While Paul had unloaded boxes, Nina cleared dust balls from corners and cupboards, Hitchcock stuck his doggy snout where it didn’t belong, and Bob cut open the small pile of boxes piled on the living room floor. She had tried to stay cheerful and tried to engage Bob in making some future plans about how they would be spending their time here, but the move had been an ordeal.
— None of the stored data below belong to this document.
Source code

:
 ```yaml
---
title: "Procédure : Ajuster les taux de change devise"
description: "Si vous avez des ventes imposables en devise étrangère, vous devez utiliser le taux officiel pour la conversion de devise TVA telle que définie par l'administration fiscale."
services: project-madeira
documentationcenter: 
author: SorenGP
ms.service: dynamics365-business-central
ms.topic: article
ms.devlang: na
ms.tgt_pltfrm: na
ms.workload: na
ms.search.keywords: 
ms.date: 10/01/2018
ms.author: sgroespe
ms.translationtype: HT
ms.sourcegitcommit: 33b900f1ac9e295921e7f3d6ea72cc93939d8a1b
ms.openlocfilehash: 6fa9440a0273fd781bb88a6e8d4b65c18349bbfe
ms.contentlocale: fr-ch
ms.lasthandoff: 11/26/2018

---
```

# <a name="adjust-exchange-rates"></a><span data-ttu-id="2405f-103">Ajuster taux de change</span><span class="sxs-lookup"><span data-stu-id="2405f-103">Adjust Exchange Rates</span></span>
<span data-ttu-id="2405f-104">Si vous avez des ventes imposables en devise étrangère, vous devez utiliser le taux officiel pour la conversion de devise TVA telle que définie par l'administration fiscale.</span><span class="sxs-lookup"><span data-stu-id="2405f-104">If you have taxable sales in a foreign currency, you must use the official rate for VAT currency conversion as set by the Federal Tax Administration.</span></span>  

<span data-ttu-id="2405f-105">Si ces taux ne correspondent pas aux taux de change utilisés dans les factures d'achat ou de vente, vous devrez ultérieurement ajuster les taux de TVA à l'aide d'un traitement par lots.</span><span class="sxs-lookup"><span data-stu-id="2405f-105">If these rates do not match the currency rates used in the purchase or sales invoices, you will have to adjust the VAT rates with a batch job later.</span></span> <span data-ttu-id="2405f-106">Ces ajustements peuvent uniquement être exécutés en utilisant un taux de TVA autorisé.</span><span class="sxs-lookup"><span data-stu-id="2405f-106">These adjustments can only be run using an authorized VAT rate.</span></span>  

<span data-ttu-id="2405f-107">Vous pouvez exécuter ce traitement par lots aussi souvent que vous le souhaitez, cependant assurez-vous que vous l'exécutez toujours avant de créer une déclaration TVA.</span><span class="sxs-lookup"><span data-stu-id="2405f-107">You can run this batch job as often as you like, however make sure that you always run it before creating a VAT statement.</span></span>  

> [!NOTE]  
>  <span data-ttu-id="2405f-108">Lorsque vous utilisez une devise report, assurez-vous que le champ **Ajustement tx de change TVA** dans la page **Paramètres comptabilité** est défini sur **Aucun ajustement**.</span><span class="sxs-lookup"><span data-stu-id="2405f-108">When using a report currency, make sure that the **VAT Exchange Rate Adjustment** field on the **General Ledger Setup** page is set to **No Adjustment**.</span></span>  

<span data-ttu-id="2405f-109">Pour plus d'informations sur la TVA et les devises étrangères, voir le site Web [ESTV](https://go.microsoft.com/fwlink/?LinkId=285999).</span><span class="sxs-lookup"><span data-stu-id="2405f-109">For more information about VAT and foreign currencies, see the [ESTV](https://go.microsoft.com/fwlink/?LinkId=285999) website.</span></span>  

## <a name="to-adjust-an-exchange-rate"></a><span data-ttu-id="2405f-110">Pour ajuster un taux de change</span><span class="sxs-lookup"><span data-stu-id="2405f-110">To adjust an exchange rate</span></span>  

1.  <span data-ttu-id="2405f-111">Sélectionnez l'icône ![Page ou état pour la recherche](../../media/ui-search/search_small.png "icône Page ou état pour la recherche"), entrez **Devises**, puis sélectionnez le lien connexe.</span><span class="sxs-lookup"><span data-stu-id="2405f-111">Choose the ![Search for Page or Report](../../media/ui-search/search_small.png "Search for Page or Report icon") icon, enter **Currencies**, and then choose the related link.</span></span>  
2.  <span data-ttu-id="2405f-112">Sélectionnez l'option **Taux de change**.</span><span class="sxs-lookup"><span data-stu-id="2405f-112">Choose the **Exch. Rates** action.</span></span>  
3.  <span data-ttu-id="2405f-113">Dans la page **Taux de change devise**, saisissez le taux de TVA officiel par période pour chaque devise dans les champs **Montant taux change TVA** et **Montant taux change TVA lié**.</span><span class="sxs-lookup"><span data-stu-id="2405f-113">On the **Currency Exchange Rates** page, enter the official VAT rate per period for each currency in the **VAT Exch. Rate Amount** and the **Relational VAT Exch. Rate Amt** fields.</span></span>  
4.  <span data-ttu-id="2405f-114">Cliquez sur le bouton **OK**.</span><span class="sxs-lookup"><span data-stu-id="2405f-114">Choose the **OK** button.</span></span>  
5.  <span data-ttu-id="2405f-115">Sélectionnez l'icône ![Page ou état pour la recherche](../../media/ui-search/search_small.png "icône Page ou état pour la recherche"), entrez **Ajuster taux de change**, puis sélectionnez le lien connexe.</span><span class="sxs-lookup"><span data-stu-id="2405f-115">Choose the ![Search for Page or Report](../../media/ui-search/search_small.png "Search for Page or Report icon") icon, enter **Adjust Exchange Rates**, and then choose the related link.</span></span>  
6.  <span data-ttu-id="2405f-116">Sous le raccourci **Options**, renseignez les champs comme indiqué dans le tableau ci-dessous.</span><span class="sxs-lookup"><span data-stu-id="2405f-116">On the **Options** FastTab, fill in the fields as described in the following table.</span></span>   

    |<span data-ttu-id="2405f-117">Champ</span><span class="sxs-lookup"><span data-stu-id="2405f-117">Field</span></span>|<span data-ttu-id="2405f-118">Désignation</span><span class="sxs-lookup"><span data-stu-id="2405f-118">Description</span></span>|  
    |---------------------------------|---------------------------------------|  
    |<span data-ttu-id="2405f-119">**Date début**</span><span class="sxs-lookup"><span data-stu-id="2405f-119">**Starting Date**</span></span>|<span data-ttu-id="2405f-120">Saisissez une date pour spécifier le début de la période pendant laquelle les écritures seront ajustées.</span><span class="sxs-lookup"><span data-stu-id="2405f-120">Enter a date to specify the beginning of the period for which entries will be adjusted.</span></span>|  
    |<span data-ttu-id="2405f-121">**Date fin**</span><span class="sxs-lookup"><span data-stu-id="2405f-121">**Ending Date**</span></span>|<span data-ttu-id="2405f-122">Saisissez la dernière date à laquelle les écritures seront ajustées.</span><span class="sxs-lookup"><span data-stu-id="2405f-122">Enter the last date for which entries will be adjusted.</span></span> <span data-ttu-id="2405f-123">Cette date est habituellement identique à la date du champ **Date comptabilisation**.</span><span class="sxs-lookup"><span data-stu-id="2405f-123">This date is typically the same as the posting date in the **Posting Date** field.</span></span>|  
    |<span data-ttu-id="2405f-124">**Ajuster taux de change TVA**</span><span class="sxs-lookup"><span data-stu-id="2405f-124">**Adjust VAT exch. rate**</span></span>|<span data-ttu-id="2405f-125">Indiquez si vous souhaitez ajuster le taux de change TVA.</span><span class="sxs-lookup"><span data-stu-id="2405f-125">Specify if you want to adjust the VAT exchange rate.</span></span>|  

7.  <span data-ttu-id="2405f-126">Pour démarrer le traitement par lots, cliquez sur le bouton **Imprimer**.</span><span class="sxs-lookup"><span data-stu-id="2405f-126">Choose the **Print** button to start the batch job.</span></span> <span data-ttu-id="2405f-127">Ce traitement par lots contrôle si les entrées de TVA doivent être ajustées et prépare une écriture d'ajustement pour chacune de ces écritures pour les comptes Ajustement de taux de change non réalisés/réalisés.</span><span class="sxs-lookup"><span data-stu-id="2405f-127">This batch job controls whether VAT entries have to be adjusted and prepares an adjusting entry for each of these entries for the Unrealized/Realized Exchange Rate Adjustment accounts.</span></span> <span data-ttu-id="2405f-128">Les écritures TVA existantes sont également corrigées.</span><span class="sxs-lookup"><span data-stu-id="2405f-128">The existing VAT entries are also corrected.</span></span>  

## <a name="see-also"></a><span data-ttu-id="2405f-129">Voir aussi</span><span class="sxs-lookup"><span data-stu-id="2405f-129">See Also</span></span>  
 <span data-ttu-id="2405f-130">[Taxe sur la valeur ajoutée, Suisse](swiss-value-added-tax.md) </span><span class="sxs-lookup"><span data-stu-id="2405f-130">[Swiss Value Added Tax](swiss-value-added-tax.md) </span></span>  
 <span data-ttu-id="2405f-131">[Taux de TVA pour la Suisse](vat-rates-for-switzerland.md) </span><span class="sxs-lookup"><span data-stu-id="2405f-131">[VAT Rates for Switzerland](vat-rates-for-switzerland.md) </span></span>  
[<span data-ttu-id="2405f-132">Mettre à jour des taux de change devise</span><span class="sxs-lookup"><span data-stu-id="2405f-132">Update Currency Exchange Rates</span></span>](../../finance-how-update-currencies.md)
Coming up the rickety steps, Nina held her case in one hand, and in the other the bag of groceries, which she set on the porch while she found her key and opened the door.

“Bob!” she called out.

“Yo, Mom!” he replied from his bedroom.

Most of their furniture was still at Tahoe, which Nina had left nearly three months before. The couch here was secondhand, and there was no fireplace to cheer the damp coastal nights. Thick area rugs covered the worn hardwood in the living room. Pillows, two easy chairs, a television stand, and a low table made up the rest of the furniture. Cheap vinyl blinds the previous tenants had installed for privacy were the only window coverings.

She put the groceries away and put Bob’s meal into the microwave.

The bare bones of the cottage, an old white frame built over a hundred years ago, would be lovely if you could see them better, she decided, maneuvering herself onto the couch with her tray. She poured herself a glass of wine and popped a wasabi-and-soy-sauced piece of California roll into her mouth. The house was ideally located, up a slope and just a block from Lover’s Point, offering a glimpse of the deep blue Pacific from its front yard. Various utilitarian renovations had taken place over the years to keep the tenants happy.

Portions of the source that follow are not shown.